The Ninth Circuit Court of Appeals has dismissed lawsuits by 14 businesses seeking insurance coverage from Travelers Insurance for business losses stemming from COVID-19 and the related government shutdown orders.
The federal appeals court affirmed the denial of the claims because a virus exclusion clause “clearly and unambiguously” barred the plaintiffs’ claims for losses or damages.
The 14 California businesses were insured under identical provisions of Travelers policies covering “direct physical loss of or damage to property” caused by or resulting from a covered cause of loss.
The policies also contained a virus exclusion clause barring coverage “for loss or damage caused by or resulting from any virus, bacterium or other microorganism that induces or is capable of inducing physical distress, illness or disease.”

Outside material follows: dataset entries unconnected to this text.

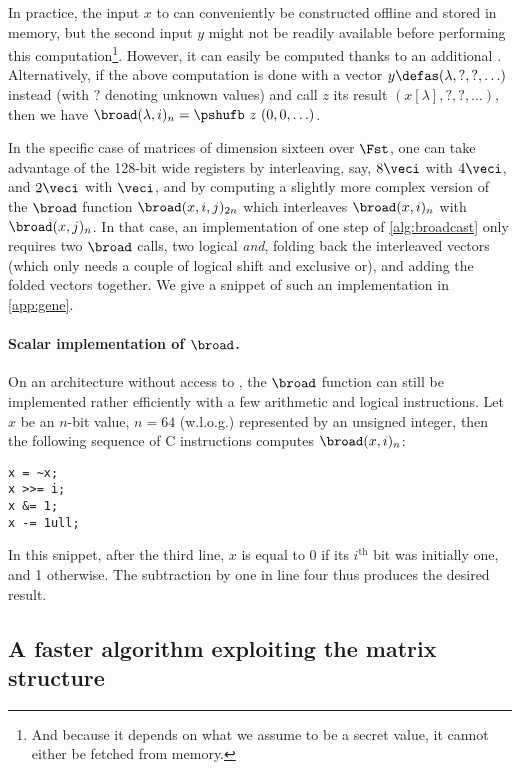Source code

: In practice, the input $x$ to \pshufb{} can conveniently be constructed offline and stored in memory, but the second input $y$ might not be readily available before
performing this computation\footnote{And because it depends on what we assume to be a secret value, it cannot either be fetched from memory.}.
However, it can easily be computed thanks to an additional \pshufb{}. Alternatively, if the
above computation is done with a vector $y \defas (\lambda, ?, ?, \ldots)$ instead (with $?$ denoting unknown values) and call $z$ its result $(x[\lambda], ?, ?, \ldots)$,
then we have $\broad(\lambda, i)_n = \pshufb~z~ (0, 0, \ldots)$.

\medskip

In the specific case of matrices of dimension sixteen over $\Fst$, one can take advantage of the 128-bit
wide \xmm{} registers by interleaving, say, $8\veci$ with $4\veci$, and $2\veci$ with $\veci$, and by computing a slightly more
complex version of the $\broad$ function $\broad(x,i,j)_{2n}$ which interleaves $\broad(x,i)_n$ with $\broad(x,j)_n$.
In that case, an implementation of one step of \autoref{alg:broadcast} only requires two $\broad$ calls, two logical \emph{and}, folding back the interleaved vectors
(which only needs a couple of logical shift and exclusive or), and adding the folded vectors together.
We give a snippet of such an implementation in \autoref{app:gene}.

\paragraph{Scalar implementation of $\broad$.}
On an architecture without access to \pshufb, the $\broad$ function can still be implemented rather efficiently with a few arithmetic and logical instructions.
Let $x$ be an $n$-bit value, $n = 64$ (w.l.o.g.) represented by an unsigned integer, then the following sequence of C instructions computes $\broad(x,i)_n$:
\begin{center}
\begin{verbatim}
x = ~x;
x >>= i;
x &= 1;
x -= 1ull;
\end{verbatim}
\end{center}
In this snippet, after the third line, $x$ is equal to 0 if its $i^\text{th}$ bit was initially one, and 1 otherwise. The subtraction by one in line four thus produces the desired result.

\subsection{A faster algorithm exploiting the matrix structure}
\label{shuff}

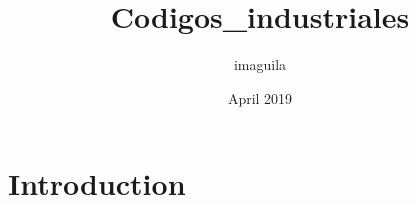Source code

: \documentclass{article}
\title{Codigos_industriales}
\author{imaguila }
\date{April 2019}
\begin{document}
\maketitle

\section{Introduction}
\end{document}

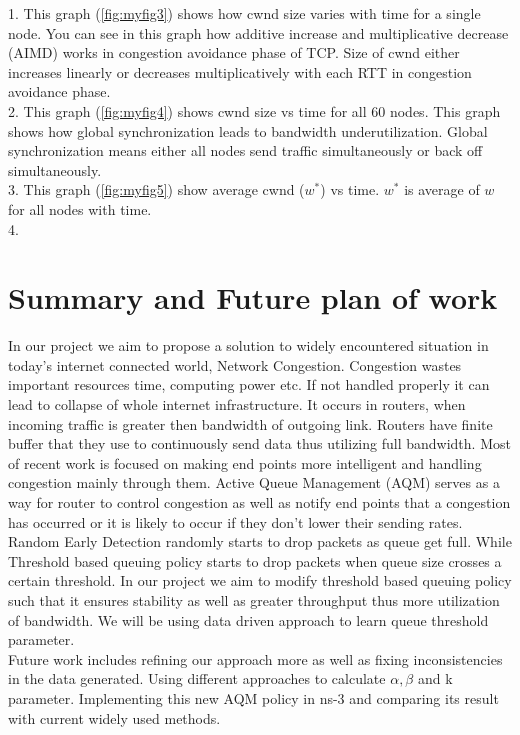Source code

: 1. This graph (\ref{fig:myfig3}) shows how cwnd size varies with time for a single node. You can see in this graph how additive increase and multiplicative decrease (AIMD) works in congestion avoidance phase of TCP. Size of cwnd either increases linearly or decreases multiplicatively with each RTT in congestion avoidance phase.\\ %
2. This graph (\ref{fig:myfig4}) shows cwnd size vs time for all 60 nodes. This graph shows how global synchronization leads to bandwidth underutilization. Global synchronization means either all nodes send traffic simultaneously or back off simultaneously. \\ %
3. This graph (\ref{fig:myfig5}) show average cwnd ($ w^* $) vs time. $ w^* $ is average of $ w $ for all nodes with time. \\ %
4. 

\clearpage
\section{Summary and Future plan of work}
In our project we aim to propose a solution to widely encountered situation in today's internet connected world, Network Congestion. Congestion wastes important resources time, computing power etc. If not handled properly it can lead to collapse of whole internet infrastructure. It occurs in routers, when incoming traffic is greater then bandwidth of outgoing link. Routers have finite buffer that they use to continuously send data thus utilizing full bandwidth. Most of recent work is focused on making end points more intelligent and handling congestion mainly through them. Active Queue Management (AQM) serves as a way for router to control congestion as well as notify end points that a congestion has occurred or it is likely to occur if they don't lower their sending rates. Random Early Detection randomly starts to drop packets as queue get full. While Threshold based queuing policy starts to drop packets when queue size crosses a certain threshold. In our project we aim to modify threshold based queuing policy such that it ensures stability as well as greater throughput thus more utilization of bandwidth. We will be using data driven approach to learn queue threshold parameter.\\
Future work includes refining our approach more as well as fixing inconsistencies in the data generated. Using different approaches to calculate \( \alpha, \beta \) and k parameter. Implementing this new AQM policy in ns-3 and comparing its result with current widely used methods.\\


\clearpage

The businesses on appeal had argued that COVID-19 government shutdown orders—not the COVID-19 virus itself—caused their losses, so the virus exclusion did not apply.
But the appeals court affirmed its own previous rejection of these arguments, citing a 2021 ruing (Mudpie, Inc. v. Travelers):
“Though Mudpie argues it was the government orders that most directly caused its injury, Mudpie does not plausibly allege that the efficient cause, i.e., the one that set others in motion, was anything other than the spread of the virus throughout California, or that the virus was merely a remote cause of its losses.”
Accordingly, the court affirmed, the virus exclusion bars coverage for the claims.
The plaintiff businesses included an auto repair shop, a chiropractor, a nail spa, a wax salon, and several dentists.
The Ninth Circuit covers Alaska, Arizona, Central District of California, Eastern District of California, Northern District of California, Southern District of California, Guam, Hawaii, Idaho, Montana, Nevada, Northern Mariana Islands, Oregon, Eastern District of Washington and Western District of Washington.